(Extracted data entries)

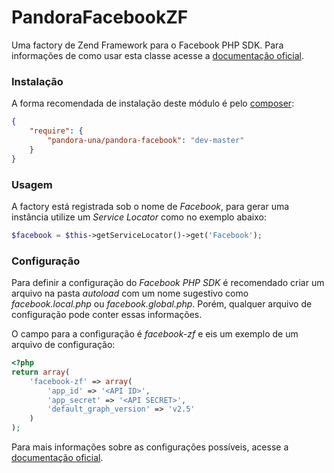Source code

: # PandoraFacebookZF
Uma factory de Zend Framework para o Facebook PHP SDK. Para informações de como usar esta classe acesse a [documentação oficial](https://developers.facebook.com/docs/php/Facebook/5.0.0).

### Instalação

A forma recomendada de instalação deste módulo é pelo [composer](https://getcomposer.org/):

```json
{
    "require": {
        "pandora-una/pandora-facebook": "dev-master"
    }
}
```

### Usagem

A factory está registrada sob o nome de *Facebook*, para gerar uma instância utilize um *Service Locator* como no exemplo abaixo:

```php
$facebook = $this->getServiceLocator()->get('Facebook');
```

### Configuração

Para definir a configuração do *Facebook PHP SDK* é recomendado criar um arquivo na pasta *autoload* com um nome sugestivo como *facebook.local.php* ou *facebook.global.php*. Porém, qualquer arquivo de configuração pode conter essas informações.

O campo para a configuração é *facebook-zf* e eis um exemplo de um arquivo de configuração:

```php
<?php
return array(
    'facebook-zf' => array(
        'app_id' => '<API ID>',
        'app_secret' => '<API SECRET>',
        'default_graph_version' => 'v2.5'
    )
);
```

Para mais informações sobre as configurações possíveis, acesse a [documentação oficial](https://developers.facebook.com/docs/php/Facebook/5.0.0).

• **What to do**: Locate the word "developers" in the records above, and return each line that has it.

• **Response area**:
Uma factory de Zend Framework para o Facebook PHP SDK. Para informações de como usar esta classe acesse a [documentação oficial](https://developers.facebook.com/docs/php/Facebook/5.0.0).
Para mais informações sobre as configurações possíveis, acesse a [documentação oficial](https://developers.facebook.com/docs/php/Facebook/5.0.0).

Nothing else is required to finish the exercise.